Now, to know when the seeds are properly toasted takes a little experience. But the idea is that the colour turns to a nice hue between red and dark brown, and that there will be that chestnutty smell hovering in the air, emanating from the pan. Once you think you’re done, empty the pan onto a saucer, let the roasted seeds cool down, then add them to the butter, setting a small pile aside for decoration if you wish.

We are practically done. Take a sturdy fork, and start mashing and mixing the butter. Make sure to scrape the bottom of the bowl! Once everything is well mixed, put your Sesame Garlic Butter into a nice bowl, drop the remaining seeds on top, cover and put in the fridge until two hours before serving. I promise you will be most pleasantly surprised.

This Sumerian Garlic Butter may be used for many purposes, but my two favourites are simply to spread it on slices of French Baguette, as an appetiser, or to put a nice spoonful on top of a fried steak (but better let your guests do so themselves, it’s fun!)

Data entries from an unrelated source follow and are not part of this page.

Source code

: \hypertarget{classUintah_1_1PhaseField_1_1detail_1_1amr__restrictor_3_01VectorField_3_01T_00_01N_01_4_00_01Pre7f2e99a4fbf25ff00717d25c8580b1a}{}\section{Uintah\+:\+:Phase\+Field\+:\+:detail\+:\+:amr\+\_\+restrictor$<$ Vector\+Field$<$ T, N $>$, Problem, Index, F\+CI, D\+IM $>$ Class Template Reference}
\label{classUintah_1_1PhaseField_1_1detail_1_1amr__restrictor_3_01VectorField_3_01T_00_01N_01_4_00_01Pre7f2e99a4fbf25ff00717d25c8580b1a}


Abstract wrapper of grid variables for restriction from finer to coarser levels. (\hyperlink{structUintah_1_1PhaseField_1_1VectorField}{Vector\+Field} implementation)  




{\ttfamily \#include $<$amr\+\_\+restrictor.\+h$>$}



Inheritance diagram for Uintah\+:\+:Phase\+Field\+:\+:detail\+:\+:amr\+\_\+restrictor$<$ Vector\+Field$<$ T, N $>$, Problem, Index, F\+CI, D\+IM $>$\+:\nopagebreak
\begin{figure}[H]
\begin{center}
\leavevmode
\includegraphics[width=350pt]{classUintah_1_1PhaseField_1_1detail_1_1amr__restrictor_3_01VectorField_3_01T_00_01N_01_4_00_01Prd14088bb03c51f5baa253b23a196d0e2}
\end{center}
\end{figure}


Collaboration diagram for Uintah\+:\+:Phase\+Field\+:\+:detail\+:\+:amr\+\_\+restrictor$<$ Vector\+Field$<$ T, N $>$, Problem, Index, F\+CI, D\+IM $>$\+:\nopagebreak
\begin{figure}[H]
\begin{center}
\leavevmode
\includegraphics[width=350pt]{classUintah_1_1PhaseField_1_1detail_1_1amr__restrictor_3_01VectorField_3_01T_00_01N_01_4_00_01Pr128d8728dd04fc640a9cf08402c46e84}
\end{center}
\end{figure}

PS: the Sumerians probably made this yummie dish with goat butter. If you want to be authentic, go right ahead. I must warn you, however, that this is an ‘acquired taste’.


  1. I studied linguistics for two years and share your fascination with linguistic archaeology. It intrigues me to know how and when language evolved into its current state. That said, I like sesame seeds too - we use the quite often in our cooking :)


  2. OK. So I have a nice one for you: why is it that Scipture tells us Eve was created from a rib of Adam? That's a Sumerian one as well, I believe. And absolutely charming.